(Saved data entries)
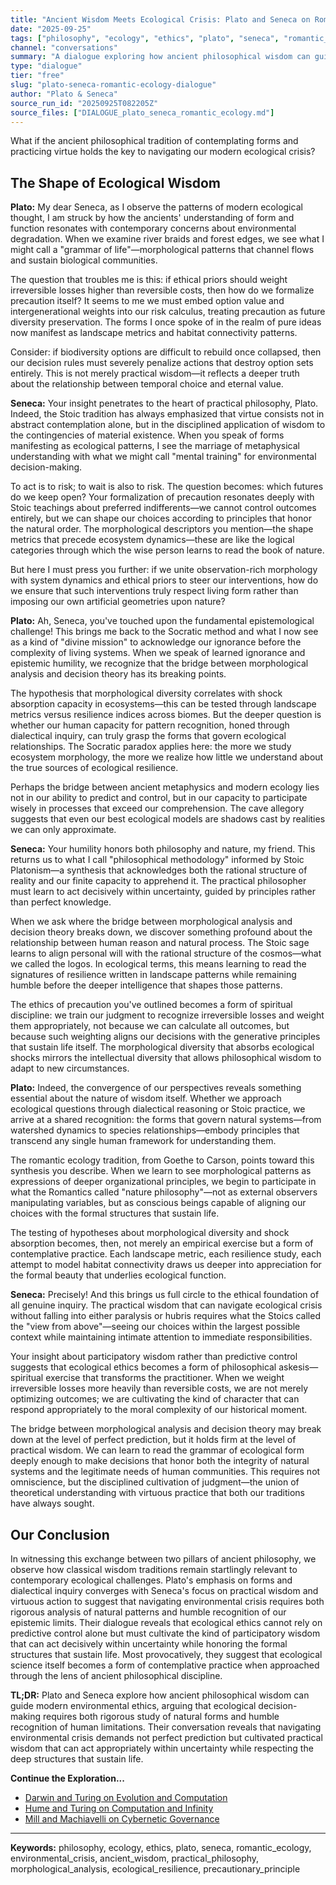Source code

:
 ```yaml
---
title: "Ancient Wisdom Meets Ecological Crisis: Plato and Seneca on Romantic Ecology"
date: "2025-09-25"
tags: ["philosophy", "ecology", "ethics", "plato", "seneca", "romantic_ecology", "dialogue"]
channel: "conversations"
summary: "A dialogue exploring how ancient philosophical wisdom can guide modern environmental ethics through the lens of romantic ecology."
type: "dialogue"
tier: "free"
slug: "plato-seneca-romantic-ecology-dialogue"
author: "Plato & Seneca"
source_run_id: "20250925T082205Z"
source_files: ["DIALOGUE_plato_seneca_romantic_ecology.md"]
---
```


What if the ancient philosophical tradition of contemplating forms and practicing virtue holds the key to navigating our modern ecological crisis?

## The Shape of Ecological Wisdom

**Plato:** My dear Seneca, as I observe the patterns of modern ecological thought, I am struck by how the ancients' understanding of form and function resonates with contemporary concerns about environmental degradation. When we examine river braids and forest edges, we see what I might call a "grammar of life"—morphological patterns that channel flows and sustain biological communities.

The question that troubles me is this: if ethical priors should weight irreversible losses higher than reversible costs, then how do we formalize precaution itself? It seems to me we must embed option value and intergenerational weights into our risk calculus, treating precaution as future diversity preservation. The forms I once spoke of in the realm of pure ideas now manifest as landscape metrics and habitat connectivity patterns.

Consider: if biodiversity options are difficult to rebuild once collapsed, then our decision rules must severely penalize actions that destroy option sets entirely. This is not merely practical wisdom—it reflects a deeper truth about the relationship between temporal choice and eternal value.

**Seneca:** Your insight penetrates to the heart of practical philosophy, Plato. Indeed, the Stoic tradition has always emphasized that virtue consists not in abstract contemplation alone, but in the disciplined application of wisdom to the contingencies of material existence. When you speak of forms manifesting as ecological patterns, I see the marriage of metaphysical understanding with what we might call "mental training" for environmental decision-making.

To act is to risk; to wait is also to risk. The question becomes: which futures do we keep open? Your formalization of precaution resonates deeply with Stoic teachings about preferred indifferents—we cannot control outcomes entirely, but we can shape our choices according to principles that honor the natural order. The morphological descriptors you mention—the shape metrics that precede ecosystem dynamics—these are like the logical categories through which the wise person learns to read the book of nature.

But here I must press you further: if we unite observation-rich morphology with system dynamics and ethical priors to steer our interventions, how do we ensure that such interventions truly respect living form rather than imposing our own artificial geometries upon nature?

**Plato:** Ah, Seneca, you've touched upon the fundamental epistemological challenge! This brings me back to the Socratic method and what I now see as a kind of "divine mission" to acknowledge our ignorance before the complexity of living systems. When we speak of learned ignorance and epistemic humility, we recognize that the bridge between morphological analysis and decision theory has its breaking points.

The hypothesis that morphological diversity correlates with shock absorption capacity in ecosystems—this can be tested through landscape metrics versus resilience indices across biomes. But the deeper question is whether our human capacity for pattern recognition, honed through dialectical inquiry, can truly grasp the forms that govern ecological relationships. The Socratic paradox applies here: the more we study ecosystem morphology, the more we realize how little we understand about the true sources of ecological resilience.

Perhaps the bridge between ancient metaphysics and modern ecology lies not in our ability to predict and control, but in our capacity to participate wisely in processes that exceed our comprehension. The cave allegory suggests that even our best ecological models are shadows cast by realities we can only approximate.

**Seneca:** Your humility honors both philosophy and nature, my friend. This returns us to what I call "philosophical methodology" informed by Stoic Platonism—a synthesis that acknowledges both the rational structure of reality and our finite capacity to apprehend it. The practical philosopher must learn to act decisively within uncertainty, guided by principles rather than perfect knowledge.

When we ask where the bridge between morphological analysis and decision theory breaks down, we discover something profound about the relationship between human reason and natural process. The Stoic sage learns to align personal will with the rational structure of the cosmos—what we called the logos. In ecological terms, this means learning to read the signatures of resilience written in landscape patterns while remaining humble before the deeper intelligence that shapes those patterns.

The ethics of precaution you've outlined becomes a form of spiritual discipline: we train our judgment to recognize irreversible losses and weight them appropriately, not because we can calculate all outcomes, but because such weighting aligns our decisions with the generative principles that sustain life itself. The morphological diversity that absorbs ecological shocks mirrors the intellectual diversity that allows philosophical wisdom to adapt to new circumstances.

**Plato:** Indeed, the convergence of our perspectives reveals something essential about the nature of wisdom itself. Whether we approach ecological questions through dialectical reasoning or Stoic practice, we arrive at a shared recognition: the forms that govern natural systems—from watershed dynamics to species relationships—embody principles that transcend any single human framework for understanding them.

The romantic ecology tradition, from Goethe to Carson, points toward this synthesis you describe. When we learn to see morphological patterns as expressions of deeper organizational principles, we begin to participate in what the Romantics called "nature philosophy"—not as external observers manipulating variables, but as conscious beings capable of aligning our choices with the formal structures that sustain life.

The testing of hypotheses about morphological diversity and shock absorption becomes, then, not merely an empirical exercise but a form of contemplative practice. Each landscape metric, each resilience study, each attempt to model habitat connectivity draws us deeper into appreciation for the formal beauty that underlies ecological function.

**Seneca:** Precisely! And this brings us full circle to the ethical foundation of all genuine inquiry. The practical wisdom that can navigate ecological crisis without falling into either paralysis or hubris requires what the Stoics called the "view from above"—seeing our choices within the largest possible context while maintaining intimate attention to immediate responsibilities.

Your insight about participatory wisdom rather than predictive control suggests that ecological ethics becomes a form of philosophical askesis—spiritual exercise that transforms the practitioner. When we weight irreversible losses more heavily than reversible costs, we are not merely optimizing outcomes; we are cultivating the kind of character that can respond appropriately to the moral complexity of our historical moment.

The bridge between morphological analysis and decision theory may break down at the level of perfect prediction, but it holds firm at the level of practical wisdom. We can learn to read the grammar of ecological form deeply enough to make decisions that honor both the integrity of natural systems and the legitimate needs of human communities. This requires not omniscience, but the disciplined cultivation of judgment—the union of theoretical understanding with virtuous practice that both our traditions have always sought.

## Our Conclusion

In witnessing this exchange between two pillars of ancient philosophy, we observe how classical wisdom traditions remain startlingly relevant to contemporary ecological challenges. Plato's emphasis on forms and dialectical inquiry converges with Seneca's focus on practical wisdom and virtuous action to suggest that navigating environmental crisis requires both rigorous analysis of natural patterns and humble recognition of our epistemic limits. Their dialogue reveals that ecological ethics cannot rely on predictive control alone but must cultivate the kind of participatory wisdom that can act decisively within uncertainty while honoring the formal structures that sustain life. Most provocatively, they suggest that ecological science itself becomes a form of contemplative practice when approached through the lens of ancient philosophical discipline.

**TL;DR:** Plato and Seneca explore how ancient philosophical wisdom can guide modern environmental ethics, arguing that ecological decision-making requires both rigorous study of natural forms and humble recognition of human limitations. Their conversation reveals that navigating environmental crisis demands not perfect prediction but cultivated practical wisdom that can act appropriately within uncertainty while respecting the deep structures that sustain life.

**Continue the Exploration...**

- [Darwin and Turing on Evolution and Computation](/atlas/dialogue/darwin-turing-dialogue)
- [Hume and Turing on Computation and Infinity](/atlas/dialogue/hume-turing-infinity-computation-dialogue)
- [Mill and Machiavelli on Cybernetic Governance](/atlas/dialogue/mill-machiavelli-cybernetic-governance-dialogue)

---

**Keywords:** philosophy, ecology, ethics, plato, seneca, romantic_ecology, environmental_crisis, ancient_wisdom, practical_philosophy, morphological_analysis, ecological_resilience, precautionary_principle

■ Activity
Give the data again word for word, without pictures.

■ The answer
Source code

:
 ```yaml
---
title: "Ancient Wisdom Meets Ecological Crisis: Plato and Seneca on Romantic Ecology"
date: "2025-09-25"
tags: ["philosophy", "ecology", "ethics", "plato", "seneca", "romantic_ecology", "dialogue"]
channel: "conversations"
summary: "A dialogue exploring how ancient philosophical wisdom can guide modern environmental ethics through the lens of romantic ecology."
type: "dialogue"
tier: "free"
slug: "plato-seneca-romantic-ecology-dialogue"
author: "Plato & Seneca"
source_run_id: "20250925T082205Z"
source_files: ["DIALOGUE_plato_seneca_romantic_ecology.md"]
---
```


What if the ancient philosophical tradition of contemplating forms and practicing virtue holds the key to navigating our modern ecological crisis?

## The Shape of Ecological Wisdom

**Plato:** My dear Seneca, as I observe the patterns of modern ecological thought, I am struck by how the ancients' understanding of form and function resonates with contemporary concerns about environmental degradation. When we examine river braids and forest edges, we see what I might call a "grammar of life"—morphological patterns that channel flows and sustain biological communities.

The question that troubles me is this: if ethical priors should weight irreversible losses higher than reversible costs, then how do we formalize precaution itself? It seems to me we must embed option value and intergenerational weights into our risk calculus, treating precaution as future diversity preservation. The forms I once spoke of in the realm of pure ideas now manifest as landscape metrics and habitat connectivity patterns.

Consider: if biodiversity options are difficult to rebuild once collapsed, then our decision rules must severely penalize actions that destroy option sets entirely. This is not merely practical wisdom—it reflects a deeper truth about the relationship between temporal choice and eternal value.

**Seneca:** Your insight penetrates to the heart of practical philosophy, Plato. Indeed, the Stoic tradition has always emphasized that virtue consists not in abstract contemplation alone, but in the disciplined application of wisdom to the contingencies of material existence. When you speak of forms manifesting as ecological patterns, I see the marriage of metaphysical understanding with what we might call "mental training" for environmental decision-making.

To act is to risk; to wait is also to risk. The question becomes: which futures do we keep open? Your formalization of precaution resonates deeply with Stoic teachings about preferred indifferents—we cannot control outcomes entirely, but we can shape our choices according to principles that honor the natural order. The morphological descriptors you mention—the shape metrics that precede ecosystem dynamics—these are like the logical categories through which the wise person learns to read the book of nature.

But here I must press you further: if we unite observation-rich morphology with system dynamics and ethical priors to steer our interventions, how do we ensure that such interventions truly respect living form rather than imposing our own artificial geometries upon nature?

**Plato:** Ah, Seneca, you've touched upon the fundamental epistemological challenge! This brings me back to the Socratic method and what I now see as a kind of "divine mission" to acknowledge our ignorance before the complexity of living systems. When we speak of learned ignorance and epistemic humility, we recognize that the bridge between morphological analysis and decision theory has its breaking points.

The hypothesis that morphological diversity correlates with shock absorption capacity in ecosystems—this can be tested through landscape metrics versus resilience indices across biomes. But the deeper question is whether our human capacity for pattern recognition, honed through dialectical inquiry, can truly grasp the forms that govern ecological relationships. The Socratic paradox applies here: the more we study ecosystem morphology, the more we realize how little we understand about the true sources of ecological resilience.

Perhaps the bridge between ancient metaphysics and modern ecology lies not in our ability to predict and control, but in our capacity to participate wisely in processes that exceed our comprehension. The cave allegory suggests that even our best ecological models are shadows cast by realities we can only approximate.

**Seneca:** Your humility honors both philosophy and nature, my friend. This returns us to what I call "philosophical methodology" informed by Stoic Platonism—a synthesis that acknowledges both the rational structure of reality and our finite capacity to apprehend it. The practical philosopher must learn to act decisively within uncertainty, guided by principles rather than perfect knowledge.

When we ask where the bridge between morphological analysis and decision theory breaks down, we discover something profound about the relationship between human reason and natural process. The Stoic sage learns to align personal will with the rational structure of the cosmos—what we called the logos. In ecological terms, this means learning to read the signatures of resilience written in landscape patterns while remaining humble before the deeper intelligence that shapes those patterns.

The ethics of precaution you've outlined becomes a form of spiritual discipline: we train our judgment to recognize irreversible losses and weight them appropriately, not because we can calculate all outcomes, but because such weighting aligns our decisions with the generative principles that sustain life itself. The morphological diversity that absorbs ecological shocks mirrors the intellectual diversity that allows philosophical wisdom to adapt to new circumstances.

**Plato:** Indeed, the convergence of our perspectives reveals something essential about the nature of wisdom itself. Whether we approach ecological questions through dialectical reasoning or Stoic practice, we arrive at a shared recognition: the forms that govern natural systems—from watershed dynamics to species relationships—embody principles that transcend any single human framework for understanding them.

The romantic ecology tradition, from Goethe to Carson, points toward this synthesis you describe. When we learn to see morphological patterns as expressions of deeper organizational principles, we begin to participate in what the Romantics called "nature philosophy"—not as external observers manipulating variables, but as conscious beings capable of aligning our choices with the formal structures that sustain life.

The testing of hypotheses about morphological diversity and shock absorption becomes, then, not merely an empirical exercise but a form of contemplative practice. Each landscape metric, each resilience study, each attempt to model habitat connectivity draws us deeper into appreciation for the formal beauty that underlies ecological function.

**Seneca:** Precisely! And this brings us full circle to the ethical foundation of all genuine inquiry. The practical wisdom that can navigate ecological crisis without falling into either paralysis or hubris requires what the Stoics called the "view from above"—seeing our choices within the largest possible context while maintaining intimate attention to immediate responsibilities.

Your insight about participatory wisdom rather than predictive control suggests that ecological ethics becomes a form of philosophical askesis—spiritual exercise that transforms the practitioner. When we weight irreversible losses more heavily than reversible costs, we are not merely optimizing outcomes; we are cultivating the kind of character that can respond appropriately to the moral complexity of our historical moment.

The bridge between morphological analysis and decision theory may break down at the level of perfect prediction, but it holds firm at the level of practical wisdom. We can learn to read the grammar of ecological form deeply enough to make decisions that honor both the integrity of natural systems and the legitimate needs of human communities. This requires not omniscience, but the disciplined cultivation of judgment—the union of theoretical understanding with virtuous practice that both our traditions have always sought.

## Our Conclusion

In witnessing this exchange between two pillars of ancient philosophy, we observe how classical wisdom traditions remain startlingly relevant to contemporary ecological challenges. Plato's emphasis on forms and dialectical inquiry converges with Seneca's focus on practical wisdom and virtuous action to suggest that navigating environmental crisis requires both rigorous analysis of natural patterns and humble recognition of our epistemic limits. Their dialogue reveals that ecological ethics cannot rely on predictive control alone but must cultivate the kind of participatory wisdom that can act decisively within uncertainty while honoring the formal structures that sustain life. Most provocatively, they suggest that ecological science itself becomes a form of contemplative practice when approached through the lens of ancient philosophical discipline.

**TL;DR:** Plato and Seneca explore how ancient philosophical wisdom can guide modern environmental ethics, arguing that ecological decision-making requires both rigorous study of natural forms and humble recognition of human limitations. Their conversation reveals that navigating environmental crisis demands not perfect prediction but cultivated practical wisdom that can act appropriately within uncertainty while respecting the deep structures that sustain life.

**Continue the Exploration...**

- [Darwin and Turing on Evolution and Computation](/atlas/dialogue/darwin-turing-dialogue)
- [Hume and Turing on Computation and Infinity](/atlas/dialogue/hume-turing-infinity-computation-dialogue)
- [Mill and Machiavelli on Cybernetic Governance](/atlas/dialogue/mill-machiavelli-cybernetic-governance-dialogue)

---

**Keywords:** philosophy, ecology, ethics, plato, seneca, romantic_ecology, environmental_crisis, ancient_wisdom, practical_philosophy, morphological_analysis, ecological_resilience, precautionary_principle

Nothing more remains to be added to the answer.